▸ THE PROBLEM: Each line of the data below that carries the word "DELETE" needs to be copied.

(Plain-text document sources)
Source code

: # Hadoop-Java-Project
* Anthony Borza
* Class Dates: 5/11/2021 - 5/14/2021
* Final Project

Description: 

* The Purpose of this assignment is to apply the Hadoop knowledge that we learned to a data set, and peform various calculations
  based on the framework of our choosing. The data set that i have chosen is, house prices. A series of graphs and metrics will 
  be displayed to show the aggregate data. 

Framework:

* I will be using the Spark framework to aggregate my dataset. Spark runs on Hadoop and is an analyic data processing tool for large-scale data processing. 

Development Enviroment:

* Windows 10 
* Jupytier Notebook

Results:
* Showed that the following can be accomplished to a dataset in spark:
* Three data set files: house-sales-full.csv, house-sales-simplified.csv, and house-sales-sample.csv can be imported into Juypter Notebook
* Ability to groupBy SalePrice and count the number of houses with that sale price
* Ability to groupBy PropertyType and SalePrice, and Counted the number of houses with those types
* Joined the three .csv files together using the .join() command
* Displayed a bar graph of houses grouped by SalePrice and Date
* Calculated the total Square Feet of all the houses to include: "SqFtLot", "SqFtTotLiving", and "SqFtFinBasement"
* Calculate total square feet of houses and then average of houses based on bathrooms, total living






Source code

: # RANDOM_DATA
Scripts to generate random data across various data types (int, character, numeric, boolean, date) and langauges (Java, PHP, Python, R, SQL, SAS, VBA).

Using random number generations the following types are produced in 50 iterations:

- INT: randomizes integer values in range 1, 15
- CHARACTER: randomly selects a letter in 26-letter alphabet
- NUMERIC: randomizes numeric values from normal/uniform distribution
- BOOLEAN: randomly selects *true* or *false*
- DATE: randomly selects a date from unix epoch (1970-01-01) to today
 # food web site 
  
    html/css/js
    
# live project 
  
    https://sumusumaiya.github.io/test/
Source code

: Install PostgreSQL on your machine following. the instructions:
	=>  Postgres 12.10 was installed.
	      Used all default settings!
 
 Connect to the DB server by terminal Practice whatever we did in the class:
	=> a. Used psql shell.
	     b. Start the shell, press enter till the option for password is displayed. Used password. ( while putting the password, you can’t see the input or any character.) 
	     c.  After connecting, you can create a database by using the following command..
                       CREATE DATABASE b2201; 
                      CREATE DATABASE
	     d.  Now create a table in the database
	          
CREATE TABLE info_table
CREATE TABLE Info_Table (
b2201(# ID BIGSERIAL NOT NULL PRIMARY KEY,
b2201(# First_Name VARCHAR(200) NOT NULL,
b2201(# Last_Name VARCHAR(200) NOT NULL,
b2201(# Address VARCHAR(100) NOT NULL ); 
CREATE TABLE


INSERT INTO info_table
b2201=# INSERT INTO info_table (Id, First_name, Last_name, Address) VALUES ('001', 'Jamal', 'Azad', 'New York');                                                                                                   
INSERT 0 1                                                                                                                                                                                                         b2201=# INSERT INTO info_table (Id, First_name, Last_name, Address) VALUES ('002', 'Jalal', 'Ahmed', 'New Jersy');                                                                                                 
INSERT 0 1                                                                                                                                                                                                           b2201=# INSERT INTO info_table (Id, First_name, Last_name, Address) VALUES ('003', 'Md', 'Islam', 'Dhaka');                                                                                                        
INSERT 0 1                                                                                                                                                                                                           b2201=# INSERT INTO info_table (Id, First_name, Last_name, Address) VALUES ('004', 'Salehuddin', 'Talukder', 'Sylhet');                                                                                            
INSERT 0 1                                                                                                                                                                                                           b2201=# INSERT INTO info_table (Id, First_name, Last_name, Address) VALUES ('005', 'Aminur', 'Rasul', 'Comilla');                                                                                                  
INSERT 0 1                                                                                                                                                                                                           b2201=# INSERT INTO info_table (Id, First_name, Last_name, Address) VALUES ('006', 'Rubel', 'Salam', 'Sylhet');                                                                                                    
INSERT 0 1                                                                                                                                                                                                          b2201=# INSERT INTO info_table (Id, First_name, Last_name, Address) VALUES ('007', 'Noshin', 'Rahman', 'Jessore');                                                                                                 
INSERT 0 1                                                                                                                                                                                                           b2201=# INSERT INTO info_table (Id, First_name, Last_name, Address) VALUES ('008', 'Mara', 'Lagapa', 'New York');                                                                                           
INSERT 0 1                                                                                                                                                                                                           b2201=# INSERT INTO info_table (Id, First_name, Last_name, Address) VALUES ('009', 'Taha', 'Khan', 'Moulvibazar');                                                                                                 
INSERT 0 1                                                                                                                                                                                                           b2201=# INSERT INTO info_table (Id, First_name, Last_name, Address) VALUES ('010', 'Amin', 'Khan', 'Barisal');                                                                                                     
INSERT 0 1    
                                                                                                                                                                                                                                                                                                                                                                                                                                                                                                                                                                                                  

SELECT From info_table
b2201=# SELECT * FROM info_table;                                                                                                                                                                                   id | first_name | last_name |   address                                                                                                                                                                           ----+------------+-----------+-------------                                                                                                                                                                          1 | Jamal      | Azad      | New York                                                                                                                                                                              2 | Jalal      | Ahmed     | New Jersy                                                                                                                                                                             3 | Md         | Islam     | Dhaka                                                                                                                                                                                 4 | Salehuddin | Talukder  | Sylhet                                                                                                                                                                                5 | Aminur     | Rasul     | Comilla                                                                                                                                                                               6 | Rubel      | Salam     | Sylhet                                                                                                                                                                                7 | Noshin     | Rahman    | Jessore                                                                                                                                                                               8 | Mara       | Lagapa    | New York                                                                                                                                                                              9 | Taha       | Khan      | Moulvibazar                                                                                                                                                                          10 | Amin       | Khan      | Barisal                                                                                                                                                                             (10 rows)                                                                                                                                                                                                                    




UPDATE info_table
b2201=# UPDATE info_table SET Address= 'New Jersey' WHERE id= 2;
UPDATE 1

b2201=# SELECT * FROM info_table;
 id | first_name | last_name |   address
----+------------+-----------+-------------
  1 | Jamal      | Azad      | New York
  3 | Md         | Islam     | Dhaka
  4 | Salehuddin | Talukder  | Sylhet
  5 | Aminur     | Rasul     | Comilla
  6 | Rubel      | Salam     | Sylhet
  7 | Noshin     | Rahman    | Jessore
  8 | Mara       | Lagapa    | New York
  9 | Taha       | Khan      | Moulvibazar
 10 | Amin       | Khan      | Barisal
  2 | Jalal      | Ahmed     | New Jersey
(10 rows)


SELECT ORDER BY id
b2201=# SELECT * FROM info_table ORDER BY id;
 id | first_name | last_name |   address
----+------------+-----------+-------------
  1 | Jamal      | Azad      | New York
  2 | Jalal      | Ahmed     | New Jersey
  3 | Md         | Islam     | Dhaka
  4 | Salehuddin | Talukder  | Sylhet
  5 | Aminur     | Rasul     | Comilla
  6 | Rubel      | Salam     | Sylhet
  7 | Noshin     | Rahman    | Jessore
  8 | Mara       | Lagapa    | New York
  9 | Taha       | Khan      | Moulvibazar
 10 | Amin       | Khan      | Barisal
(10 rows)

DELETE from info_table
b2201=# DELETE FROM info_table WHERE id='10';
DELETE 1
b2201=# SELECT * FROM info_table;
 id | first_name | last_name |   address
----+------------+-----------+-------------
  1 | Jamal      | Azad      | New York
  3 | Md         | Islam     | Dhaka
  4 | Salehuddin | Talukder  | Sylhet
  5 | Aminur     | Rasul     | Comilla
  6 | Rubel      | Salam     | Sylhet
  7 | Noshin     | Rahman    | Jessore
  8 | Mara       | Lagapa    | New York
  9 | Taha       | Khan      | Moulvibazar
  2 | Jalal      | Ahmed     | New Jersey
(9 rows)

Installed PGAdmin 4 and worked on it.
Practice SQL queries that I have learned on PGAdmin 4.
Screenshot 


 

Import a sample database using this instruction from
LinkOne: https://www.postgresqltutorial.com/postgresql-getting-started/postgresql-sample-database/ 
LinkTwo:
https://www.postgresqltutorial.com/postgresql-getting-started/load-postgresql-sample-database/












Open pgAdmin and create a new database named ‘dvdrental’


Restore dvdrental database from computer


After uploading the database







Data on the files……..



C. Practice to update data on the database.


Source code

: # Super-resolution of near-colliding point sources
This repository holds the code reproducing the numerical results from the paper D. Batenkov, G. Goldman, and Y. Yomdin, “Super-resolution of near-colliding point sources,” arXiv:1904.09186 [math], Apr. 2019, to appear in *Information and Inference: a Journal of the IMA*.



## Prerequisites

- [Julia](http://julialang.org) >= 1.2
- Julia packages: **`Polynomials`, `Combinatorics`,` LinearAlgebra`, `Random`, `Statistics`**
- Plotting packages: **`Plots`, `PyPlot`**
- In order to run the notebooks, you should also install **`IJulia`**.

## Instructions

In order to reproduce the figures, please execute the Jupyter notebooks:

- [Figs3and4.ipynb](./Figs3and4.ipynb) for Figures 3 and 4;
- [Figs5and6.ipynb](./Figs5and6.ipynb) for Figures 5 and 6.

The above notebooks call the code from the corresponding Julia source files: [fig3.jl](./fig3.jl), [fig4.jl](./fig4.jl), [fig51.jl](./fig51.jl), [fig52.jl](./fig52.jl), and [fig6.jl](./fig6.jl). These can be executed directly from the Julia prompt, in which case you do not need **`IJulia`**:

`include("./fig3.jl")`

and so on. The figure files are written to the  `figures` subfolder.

▸ ANSWER BOX:
DELETE from info_table
b2201=# DELETE FROM info_table WHERE id='10';
DELETE 1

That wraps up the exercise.